Through quiet diplomacy with Iran, US President Joe Biden’s administration had strived to keep a lid on Middle East troubles. That bet came crashing down with Saturday’s massive offensive by Hamas against Israel.
Iran’s clerical leadership openly supports the Hamas group, who control the blockaded and impoverished Gaza Strip and hailed the sneak attack that inflicted the deadliest blow on Israel in decades.
The Biden administration has engaged in cautious talks with Iranian officials, mostly taking place out of public view in Gulf Arab states, and reached an agreement last month that freed five Americans.
While making limited headway on the key issue of Iran’s nuclear program, US officials have alluded to tacit understandings with Tehran to turn down the temperature.
Jake Sullivan, Biden’s national security advisor, told a September 27 event that Iranian-backed attacks in Iraq have stopped “for now” and pointed to a de facto truce in war-ravaged Yemen, where Tehran backs Huthi rebels. “The Middle East region is quieter today than it has been in two decades,” Mr Sullivan said while cautioning that the situation could change and listing Iran’s nuclear program and the Israeli-Palestinian conflict as festering issues.
Less than two weeks later, the Hamas group launched its surprise attack against Israel, leaving US diplomats scrambling to try and contain the outbreak of violence from spreading in the region. The rival Republican Party has gone on the attack against Biden over the violence, pointing to the deal to free prisoners, which required the transfer of $6 billion in Iranian oil revenue frozen in South Korea to an account in Qatar.
There is no evidence the money went to Hamas. Secretary of State Antony Blinken said “not a single dollar” has been dispensed and that the funds are restricted to humanitarian purchases. But beyond the money, some experts said the offensive showed the limitations of Biden’s approach to Iran.

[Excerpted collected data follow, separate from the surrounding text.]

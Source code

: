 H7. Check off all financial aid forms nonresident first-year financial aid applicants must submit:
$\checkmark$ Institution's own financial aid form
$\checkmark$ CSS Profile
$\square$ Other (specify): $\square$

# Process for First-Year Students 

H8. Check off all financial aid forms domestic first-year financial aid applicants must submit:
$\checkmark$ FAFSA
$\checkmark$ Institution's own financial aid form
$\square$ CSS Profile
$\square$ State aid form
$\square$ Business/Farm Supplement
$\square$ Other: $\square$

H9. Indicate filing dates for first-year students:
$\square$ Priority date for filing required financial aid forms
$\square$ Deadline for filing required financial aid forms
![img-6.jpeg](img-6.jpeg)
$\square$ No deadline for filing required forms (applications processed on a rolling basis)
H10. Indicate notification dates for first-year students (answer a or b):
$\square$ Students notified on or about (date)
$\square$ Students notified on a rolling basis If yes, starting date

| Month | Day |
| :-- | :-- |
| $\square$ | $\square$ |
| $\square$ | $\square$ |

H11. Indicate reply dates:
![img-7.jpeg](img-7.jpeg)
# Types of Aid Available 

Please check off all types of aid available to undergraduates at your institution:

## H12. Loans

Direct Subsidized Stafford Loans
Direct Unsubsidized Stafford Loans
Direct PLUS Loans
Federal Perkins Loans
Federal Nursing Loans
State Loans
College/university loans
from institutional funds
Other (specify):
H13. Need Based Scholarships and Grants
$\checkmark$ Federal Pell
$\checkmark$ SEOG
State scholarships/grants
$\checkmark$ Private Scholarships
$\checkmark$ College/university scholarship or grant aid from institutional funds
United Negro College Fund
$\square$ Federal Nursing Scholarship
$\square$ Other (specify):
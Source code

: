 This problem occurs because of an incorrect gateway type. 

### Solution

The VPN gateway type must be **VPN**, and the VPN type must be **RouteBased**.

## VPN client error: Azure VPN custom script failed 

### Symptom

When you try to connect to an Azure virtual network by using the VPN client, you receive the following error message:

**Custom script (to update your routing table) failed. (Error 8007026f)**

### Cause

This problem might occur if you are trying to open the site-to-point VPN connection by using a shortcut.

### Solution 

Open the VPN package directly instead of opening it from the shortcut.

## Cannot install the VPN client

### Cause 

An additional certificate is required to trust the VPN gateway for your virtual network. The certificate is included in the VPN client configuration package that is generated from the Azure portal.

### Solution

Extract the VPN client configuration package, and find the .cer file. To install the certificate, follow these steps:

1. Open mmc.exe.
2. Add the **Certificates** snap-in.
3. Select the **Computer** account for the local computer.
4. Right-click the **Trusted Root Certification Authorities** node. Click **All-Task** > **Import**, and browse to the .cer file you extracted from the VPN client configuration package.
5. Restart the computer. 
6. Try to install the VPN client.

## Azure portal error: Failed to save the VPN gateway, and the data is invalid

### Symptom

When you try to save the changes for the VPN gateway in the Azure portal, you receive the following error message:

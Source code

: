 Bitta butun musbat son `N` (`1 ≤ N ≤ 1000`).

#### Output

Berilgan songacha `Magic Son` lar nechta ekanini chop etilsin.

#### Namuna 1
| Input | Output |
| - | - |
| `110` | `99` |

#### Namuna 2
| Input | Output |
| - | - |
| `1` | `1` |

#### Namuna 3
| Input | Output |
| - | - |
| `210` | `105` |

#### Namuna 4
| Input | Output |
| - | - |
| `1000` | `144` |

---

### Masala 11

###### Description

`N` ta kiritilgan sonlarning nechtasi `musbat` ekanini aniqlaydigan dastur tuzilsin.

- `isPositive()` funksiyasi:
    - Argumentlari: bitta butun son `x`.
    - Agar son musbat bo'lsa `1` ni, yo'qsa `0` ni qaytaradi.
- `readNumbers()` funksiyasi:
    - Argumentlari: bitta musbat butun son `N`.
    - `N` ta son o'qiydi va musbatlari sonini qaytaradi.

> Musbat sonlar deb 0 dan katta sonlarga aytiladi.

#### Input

“The deal with Iran was not just about prisoner release, but establishing some kind of a process that could potentially de-escalate the conflict between the two states,” said Ray Takeyh, a senior fellow for Middle East studies at the Council on Foreign Relations. “I have to say, I see no indications that Iranians are actually interested in de-escalating,” he said.
How much support?
Mr Blinken, speaking to NBC News, said the United States did not have “anything that shows us that Iran was directly involved in this attack, in planning it or in carrying it out.” But he added Hamas “wouldn’t be Hamas without the support it’s had for many years from Iran.”
Neomi Neumann, the former head of research for Israel’s internal security agency Shin Bet, said the offensive could have been timed in part due to Iran’s hopes of scuttling momentum to normalize relations between Israel and Saudi Arabia – a Sunni kingdom and rival of Tehran’s Shiite clerics. Recognition by Saudi Arabia, the guardian of Islam’s two holiest sites, would be a major coup for Israel.
“It is reasonable to assume that Hamas trained for many months for this attack, but it is not inconceivable that the current timing is the result of Iranian influence and even pressure,” said Ms Neumann, now a visiting fellow at the Washington Institute for Near East Policy. She also pointed to threats by Hezbollah, Iran’s Shiite allies in Lebanon, to launch a second front if Israeli forces enter the Gaza Strip.
While the United States historically has prioritized containing Iran’s contested nuclear program, Ms Neumann said it would be a mistake to reach any agreement that “fails to address demands to end subversion in the region and support for terrorist groups.” “It seems that this view is shared by Sunni governments in the region, who see the Iranian threat in the same way,” she said.
Riskier to escalate?
Iran’s rulers have seen Israel and the United States as arch-enemies since taking power in the 1979 Islamic revolution that toppled the Western-oriented Shah, who was Israel’s main regional ally.
Israel, while embarrassed by the intelligence failure to prevent Saturday’s assault, has made little secret of its ability to strike inside Iran, including through killings of nuclear scientists and cyberattacks.
Ali Vaez, who follows Iran at the International Crisis Group, which promotes peaceful resolution of conflicts, said that the de-escalation between Iran and the United States was never comprehensive. “It did not cover Iran’s tensions with Israel, which are never far from the surface,” he said. “But the US has very little to gain by escalating against Iran amid this Israeli-Palestinian conflict,” he said.
“That would only add a perilous nuclear crisis to the existing tragic turmoil in Ukraine and the Levant as US presidential elections draw closer.”